■ Requirement
Starting at the line that contains "Άρα έχει μοναδική λύση την $x = 2$.", quote each line exactly through the last line of the entries, both included.

Saved data entries:

· · · ·

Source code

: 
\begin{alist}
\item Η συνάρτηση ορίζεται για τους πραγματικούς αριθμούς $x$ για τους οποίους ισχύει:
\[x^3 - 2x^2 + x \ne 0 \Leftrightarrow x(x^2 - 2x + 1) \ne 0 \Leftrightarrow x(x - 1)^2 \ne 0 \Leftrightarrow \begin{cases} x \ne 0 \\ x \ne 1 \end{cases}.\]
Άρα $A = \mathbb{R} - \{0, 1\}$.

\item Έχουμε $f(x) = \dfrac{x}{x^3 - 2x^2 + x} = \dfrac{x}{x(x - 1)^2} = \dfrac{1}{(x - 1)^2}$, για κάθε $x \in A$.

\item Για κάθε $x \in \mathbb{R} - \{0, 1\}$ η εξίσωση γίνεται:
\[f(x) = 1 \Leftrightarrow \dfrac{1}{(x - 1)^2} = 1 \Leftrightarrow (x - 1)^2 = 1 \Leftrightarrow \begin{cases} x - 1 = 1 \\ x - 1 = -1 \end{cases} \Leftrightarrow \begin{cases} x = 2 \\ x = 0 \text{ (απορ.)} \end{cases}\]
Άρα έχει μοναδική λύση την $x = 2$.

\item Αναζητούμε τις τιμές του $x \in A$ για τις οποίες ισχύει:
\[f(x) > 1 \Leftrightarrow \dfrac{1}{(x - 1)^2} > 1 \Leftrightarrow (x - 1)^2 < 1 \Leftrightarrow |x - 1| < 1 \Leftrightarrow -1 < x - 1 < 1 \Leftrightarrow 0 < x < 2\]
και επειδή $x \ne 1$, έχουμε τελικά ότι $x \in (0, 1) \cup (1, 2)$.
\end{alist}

· · · ·

■ Exercise response
Άρα έχει μοναδική λύση την $x = 2$.

\item Αναζητούμε τις τιμές του $x \in A$ για τις οποίες ισχύει:
\[f(x) > 1 \Leftrightarrow \dfrac{1}{(x - 1)^2} > 1 \Leftrightarrow (x - 1)^2 < 1 \Leftrightarrow |x - 1| < 1 \Leftrightarrow -1 < x - 1 < 1 \Leftrightarrow 0 < x < 2\]
και επειδή $x \ne 1$, έχουμε τελικά ότι $x \in (0, 1) \cup (1, 2)$.
\end{alist}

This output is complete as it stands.